Data under study Block Start

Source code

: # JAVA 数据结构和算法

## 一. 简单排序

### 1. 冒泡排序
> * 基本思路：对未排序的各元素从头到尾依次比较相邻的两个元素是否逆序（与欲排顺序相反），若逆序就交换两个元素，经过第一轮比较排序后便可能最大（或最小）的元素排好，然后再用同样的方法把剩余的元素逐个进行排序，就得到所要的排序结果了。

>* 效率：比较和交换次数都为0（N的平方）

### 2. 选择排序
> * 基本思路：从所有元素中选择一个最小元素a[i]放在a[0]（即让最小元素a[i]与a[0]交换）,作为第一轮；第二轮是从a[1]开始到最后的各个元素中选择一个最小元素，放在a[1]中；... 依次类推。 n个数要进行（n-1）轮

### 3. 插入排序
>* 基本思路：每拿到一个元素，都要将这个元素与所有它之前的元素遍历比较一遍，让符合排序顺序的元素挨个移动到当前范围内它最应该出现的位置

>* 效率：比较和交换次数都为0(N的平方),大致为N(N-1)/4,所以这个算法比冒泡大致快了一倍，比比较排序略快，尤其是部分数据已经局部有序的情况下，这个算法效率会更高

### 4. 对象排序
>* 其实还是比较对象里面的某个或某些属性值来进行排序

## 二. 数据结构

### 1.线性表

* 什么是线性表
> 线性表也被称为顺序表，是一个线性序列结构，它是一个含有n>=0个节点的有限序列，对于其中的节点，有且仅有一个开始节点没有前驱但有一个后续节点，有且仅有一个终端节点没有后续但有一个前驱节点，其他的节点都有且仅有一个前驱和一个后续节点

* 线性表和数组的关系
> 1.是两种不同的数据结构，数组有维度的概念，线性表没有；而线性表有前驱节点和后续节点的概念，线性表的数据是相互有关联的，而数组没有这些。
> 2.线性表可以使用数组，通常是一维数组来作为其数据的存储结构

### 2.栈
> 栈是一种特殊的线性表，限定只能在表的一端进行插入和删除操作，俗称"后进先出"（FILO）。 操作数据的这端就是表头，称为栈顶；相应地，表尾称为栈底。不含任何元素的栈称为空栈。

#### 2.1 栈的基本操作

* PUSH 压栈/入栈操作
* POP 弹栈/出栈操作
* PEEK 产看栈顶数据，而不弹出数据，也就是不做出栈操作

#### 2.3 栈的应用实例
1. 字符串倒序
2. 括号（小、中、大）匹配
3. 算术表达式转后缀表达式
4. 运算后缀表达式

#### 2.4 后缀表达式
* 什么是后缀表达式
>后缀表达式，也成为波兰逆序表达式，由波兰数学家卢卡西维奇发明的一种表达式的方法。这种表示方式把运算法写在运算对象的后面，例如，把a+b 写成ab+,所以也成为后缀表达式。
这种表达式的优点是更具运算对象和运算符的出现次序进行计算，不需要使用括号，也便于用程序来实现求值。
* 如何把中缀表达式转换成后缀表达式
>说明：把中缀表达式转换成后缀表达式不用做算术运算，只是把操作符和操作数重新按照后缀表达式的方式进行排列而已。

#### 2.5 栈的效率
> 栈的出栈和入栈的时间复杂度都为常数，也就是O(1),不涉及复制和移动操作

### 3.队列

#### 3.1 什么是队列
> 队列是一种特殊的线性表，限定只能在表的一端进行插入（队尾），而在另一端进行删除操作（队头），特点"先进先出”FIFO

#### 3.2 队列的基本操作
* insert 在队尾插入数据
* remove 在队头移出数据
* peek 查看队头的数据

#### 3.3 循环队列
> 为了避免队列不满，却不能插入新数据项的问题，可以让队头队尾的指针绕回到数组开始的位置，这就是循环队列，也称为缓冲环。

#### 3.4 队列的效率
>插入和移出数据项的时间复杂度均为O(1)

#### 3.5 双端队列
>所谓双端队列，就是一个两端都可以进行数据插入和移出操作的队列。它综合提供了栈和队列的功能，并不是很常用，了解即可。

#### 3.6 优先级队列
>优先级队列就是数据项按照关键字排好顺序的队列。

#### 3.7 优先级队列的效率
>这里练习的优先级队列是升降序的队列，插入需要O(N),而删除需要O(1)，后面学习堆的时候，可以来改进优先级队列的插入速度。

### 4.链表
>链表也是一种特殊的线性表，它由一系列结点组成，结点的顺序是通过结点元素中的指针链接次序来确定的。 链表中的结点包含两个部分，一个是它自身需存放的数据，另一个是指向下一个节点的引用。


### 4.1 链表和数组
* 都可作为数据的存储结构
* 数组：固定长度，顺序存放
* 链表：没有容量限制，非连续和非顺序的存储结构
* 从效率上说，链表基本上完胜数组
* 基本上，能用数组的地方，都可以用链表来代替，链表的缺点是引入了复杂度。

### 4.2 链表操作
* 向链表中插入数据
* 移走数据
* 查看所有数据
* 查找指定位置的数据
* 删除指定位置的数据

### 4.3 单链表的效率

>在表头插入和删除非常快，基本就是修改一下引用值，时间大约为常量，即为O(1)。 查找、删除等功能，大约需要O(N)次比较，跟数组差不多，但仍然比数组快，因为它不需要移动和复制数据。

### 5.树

Data under study Block End

Task item
Word for word, give back all of the records.

Result of the task
Source code

: # JAVA 数据结构和算法

## 一. 简单排序

### 1. 冒泡排序
> * 基本思路：对未排序的各元素从头到尾依次比较相邻的两个元素是否逆序（与欲排顺序相反），若逆序就交换两个元素，经过第一轮比较排序后便可能最大（或最小）的元素排好，然后再用同样的方法把剩余的元素逐个进行排序，就得到所要的排序结果了。

>* 效率：比较和交换次数都为0（N的平方）

### 2. 选择排序
> * 基本思路：从所有元素中选择一个最小元素a[i]放在a[0]（即让最小元素a[i]与a[0]交换）,作为第一轮；第二轮是从a[1]开始到最后的各个元素中选择一个最小元素，放在a[1]中；... 依次类推。 n个数要进行（n-1）轮

### 3. 插入排序
>* 基本思路：每拿到一个元素，都要将这个元素与所有它之前的元素遍历比较一遍，让符合排序顺序的元素挨个移动到当前范围内它最应该出现的位置

>* 效率：比较和交换次数都为0(N的平方),大致为N(N-1)/4,所以这个算法比冒泡大致快了一倍，比比较排序略快，尤其是部分数据已经局部有序的情况下，这个算法效率会更高

### 4. 对象排序
>* 其实还是比较对象里面的某个或某些属性值来进行排序

## 二. 数据结构

### 1.线性表

* 什么是线性表
> 线性表也被称为顺序表，是一个线性序列结构，它是一个含有n>=0个节点的有限序列，对于其中的节点，有且仅有一个开始节点没有前驱但有一个后续节点，有且仅有一个终端节点没有后续但有一个前驱节点，其他的节点都有且仅有一个前驱和一个后续节点

* 线性表和数组的关系
> 1.是两种不同的数据结构，数组有维度的概念，线性表没有；而线性表有前驱节点和后续节点的概念，线性表的数据是相互有关联的，而数组没有这些。
> 2.线性表可以使用数组，通常是一维数组来作为其数据的存储结构

### 2.栈
> 栈是一种特殊的线性表，限定只能在表的一端进行插入和删除操作，俗称"后进先出"（FILO）。 操作数据的这端就是表头，称为栈顶；相应地，表尾称为栈底。不含任何元素的栈称为空栈。

#### 2.1 栈的基本操作

* PUSH 压栈/入栈操作
* POP 弹栈/出栈操作
* PEEK 产看栈顶数据，而不弹出数据，也就是不做出栈操作

#### 2.3 栈的应用实例
1. 字符串倒序
2. 括号（小、中、大）匹配
3. 算术表达式转后缀表达式
4. 运算后缀表达式

#### 2.4 后缀表达式
* 什么是后缀表达式
>后缀表达式，也成为波兰逆序表达式，由波兰数学家卢卡西维奇发明的一种表达式的方法。这种表示方式把运算法写在运算对象的后面，例如，把a+b 写成ab+,所以也成为后缀表达式。
这种表达式的优点是更具运算对象和运算符的出现次序进行计算，不需要使用括号，也便于用程序来实现求值。
* 如何把中缀表达式转换成后缀表达式
>说明：把中缀表达式转换成后缀表达式不用做算术运算，只是把操作符和操作数重新按照后缀表达式的方式进行排列而已。

#### 2.5 栈的效率
> 栈的出栈和入栈的时间复杂度都为常数，也就是O(1),不涉及复制和移动操作

### 3.队列

#### 3.1 什么是队列
> 队列是一种特殊的线性表，限定只能在表的一端进行插入（队尾），而在另一端进行删除操作（队头），特点"先进先出”FIFO

#### 3.2 队列的基本操作
* insert 在队尾插入数据
* remove 在队头移出数据
* peek 查看队头的数据

#### 3.3 循环队列
> 为了避免队列不满，却不能插入新数据项的问题，可以让队头队尾的指针绕回到数组开始的位置，这就是循环队列，也称为缓冲环。

#### 3.4 队列的效率
>插入和移出数据项的时间复杂度均为O(1)

#### 3.5 双端队列
>所谓双端队列，就是一个两端都可以进行数据插入和移出操作的队列。它综合提供了栈和队列的功能，并不是很常用，了解即可。

#### 3.6 优先级队列
>优先级队列就是数据项按照关键字排好顺序的队列。

#### 3.7 优先级队列的效率
>这里练习的优先级队列是升降序的队列，插入需要O(N),而删除需要O(1)，后面学习堆的时候，可以来改进优先级队列的插入速度。

### 4.链表
>链表也是一种特殊的线性表，它由一系列结点组成，结点的顺序是通过结点元素中的指针链接次序来确定的。 链表中的结点包含两个部分，一个是它自身需存放的数据，另一个是指向下一个节点的引用。


### 4.1 链表和数组
* 都可作为数据的存储结构
* 数组：固定长度，顺序存放
* 链表：没有容量限制，非连续和非顺序的存储结构
* 从效率上说，链表基本上完胜数组
* 基本上，能用数组的地方，都可以用链表来代替，链表的缺点是引入了复杂度。

### 4.2 链表操作
* 向链表中插入数据
* 移走数据
* 查看所有数据
* 查找指定位置的数据
* 删除指定位置的数据

### 4.3 单链表的效率

>在表头插入和删除非常快，基本就是修改一下引用值，时间大约为常量，即为O(1)。 查找、删除等功能，大约需要O(N)次比较，跟数组差不多，但仍然比数组快，因为它不需要移动和复制数据。

### 5.树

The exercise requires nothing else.